Exercise description ->
In the records below, find every line with the word "우정타워" and copy it.

(Data excerpts)
*** Begin section ***
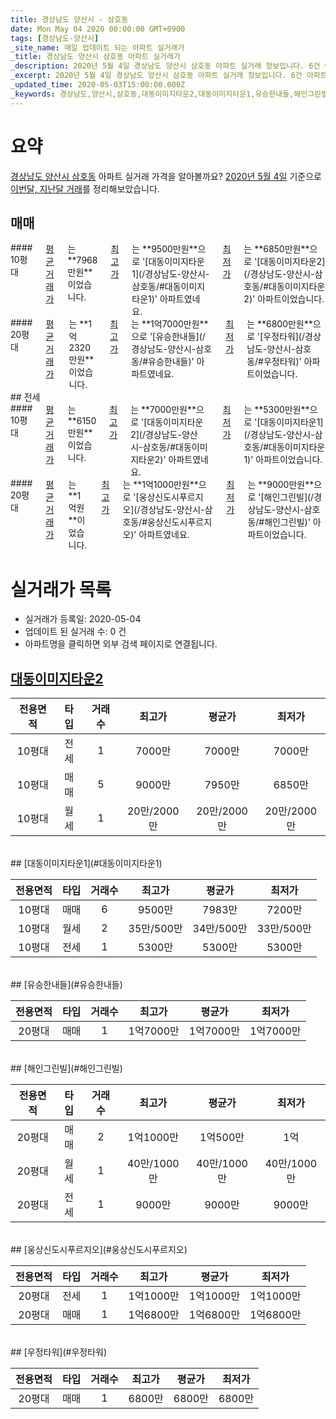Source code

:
 ```yaml
---
title: 경상남도 양산시 - 삼호동
date: Mon May 04 2020 00:00:00 GMT+0900
tags: [경상남도-양산시]
_site_name: 매일 업데이트 되는 아파트 실거래가
_title: 경상남도 양산시 삼호동 아파트 실거래가
_description: 2020년 5월 4일 경상남도 양산시 삼호동 아파트 실거래 정보입니다. 6건 아파트 정보가 있습니다.
_excerpt: 2020년 5월 4일 경상남도 양산시 삼호동 아파트 실거래 정보입니다. 6건 아파트 정보가 있습니다.
_updated_time: 2020-05-03T15:00:00.000Z
_keywords: 경상남도,양산시,삼호동,대동이미지타운2,대동이미지타운1,유승한내들,해인그린빌,웅상신도시푸르지오,우정타워
---
```





# 요약
<ins>경상남도 양산시 삼호동</ins> 아파트 실거래 가격을 알아볼까요? <ins>2020년 5월 4일</ins> 기준으로 <ins>이번달, 지난달 거래</ins>를 정리해보았습니다.

## 매매
<div class="container">
<div class="six columns" markdown="1">
#### 10평대
<ins>평균 거래가</ins>는 **7968만원**이었습니다. <ins>최고가</ins>는 **9500만원**으로 '[대동이미지타운1](/경상남도-양산시-삼호동/#대동이미지타운1)' 아파트였네요. <ins>최저가</ins>는 **6850만원**으로 '[대동이미지타운2](/경상남도-양산시-삼호동/#대동이미지타운2)' 아파트이었습니다.
</div>
<div class="six columns" markdown="1">
#### 20평대
<ins>평균 거래가</ins>는 **1억2320만원**이었습니다. <ins>최고가</ins>는 **1억7000만원**으로 '[유승한내들](/경상남도-양산시-삼호동/#유승한내들)' 아파트였네요. <ins>최저가</ins>는 **6800만원**으로 '[우정타워](/경상남도-양산시-삼호동/#우정타워)' 아파트이었습니다.
</div>
</div>
## 전세
<div class="container">
<div class="six columns" markdown="1">
#### 10평대
<ins>평균 거래가</ins>는 **6150만원**이었습니다. <ins>최고가</ins>는 **7000만원**으로 '[대동이미지타운2](/경상남도-양산시-삼호동/#대동이미지타운2)' 아파트였네요. <ins>최저가</ins>는 **5300만원**으로 '[대동이미지타운1](/경상남도-양산시-삼호동/#대동이미지타운1)' 아파트이었습니다.
</div>
<div class="six columns" markdown="1">
#### 20평대
<ins>평균 거래가</ins>는 **1억원**이었습니다. <ins>최고가</ins>는 **1억1000만원**으로 '[웅상신도시푸르지오](/경상남도-양산시-삼호동/#웅상신도시푸르지오)' 아파트였네요. <ins>최저가</ins>는 **9000만원**으로 '[해인그린빌](/경상남도-양산시-삼호동/#해인그린빌)' 아파트이었습니다.
</div>
</div>



# 실거래가 목록
- 실거래가 등록일: 2020-05-04
- 업데이트 된 실거래 수: 0 건
- 아파트명을 클릭하면 외부 검색 페이지로 연결됩니다.

## [대동이미지타운2](#대동이미지타운2)

|전용면적|타입|거래수|최고가|평균가|최저가|
|:---:|:---:|:---:|:---:|:---:|:---:|
|10평대|<span class="deal-type-2">전세</span>|1|7000만|7000만|7000만|
|10평대|<span class="deal-type-1">매매</span>|5|9000만|7950만|6850만|
|10평대|<span class="deal-type-3">월세</span>|1|20만/2000만|20만/2000만|20만/2000만|

<br/>
## [대동이미지타운1](#대동이미지타운1)

|전용면적|타입|거래수|최고가|평균가|최저가|
|:---:|:---:|:---:|:---:|:---:|:---:|
|10평대|<span class="deal-type-1">매매</span>|6|9500만|7983만|7200만|
|10평대|<span class="deal-type-3">월세</span>|2|35만/500만|34만/500만|33만/500만|
|10평대|<span class="deal-type-2">전세</span>|1|5300만|5300만|5300만|

<br/>
## [유승한내들](#유승한내들)

|전용면적|타입|거래수|최고가|평균가|최저가|
|:---:|:---:|:---:|:---:|:---:|:---:|
|20평대|<span class="deal-type-1">매매</span>|1|1억7000만|1억7000만|1억7000만|

<br/>
## [해인그린빌](#해인그린빌)

|전용면적|타입|거래수|최고가|평균가|최저가|
|:---:|:---:|:---:|:---:|:---:|:---:|
|20평대|<span class="deal-type-1">매매</span>|2|1억1000만|1억500만|1억|
|20평대|<span class="deal-type-3">월세</span>|1|40만/1000만|40만/1000만|40만/1000만|
|20평대|<span class="deal-type-2">전세</span>|1|9000만|9000만|9000만|

<br/>
## [웅상신도시푸르지오](#웅상신도시푸르지오)

|전용면적|타입|거래수|최고가|평균가|최저가|
|:---:|:---:|:---:|:---:|:---:|:---:|
|20평대|<span class="deal-type-2">전세</span>|1|1억1000만|1억1000만|1억1000만|
|20평대|<span class="deal-type-1">매매</span>|1|1억6800만|1억6800만|1억6800만|

<br/>
## [우정타워](#우정타워)

|전용면적|타입|거래수|최고가|평균가|최저가|
|:---:|:---:|:---:|:---:|:---:|:---:|
|20평대|<span class="deal-type-1">매매</span>|1|6800만|6800만|6800만|

<br/>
*** End section ***
Solved exercise ->
_keywords: 경상남도,양산시,삼호동,대동이미지타운2,대동이미지타운1,유승한내들,해인그린빌,웅상신도시푸르지오,우정타워
<ins>평균 거래가</ins>는 **1억2320만원**이었습니다. <ins>최고가</ins>는 **1억7000만원**으로 '[유승한내들](/경상남도-양산시-삼호동/#유승한내들)' 아파트였네요. <ins>최저가</ins>는 **6800만원**으로 '[우정타워](/경상남도-양산시-삼호동/#우정타워)' 아파트이었습니다.
## [우정타워](#우정타워)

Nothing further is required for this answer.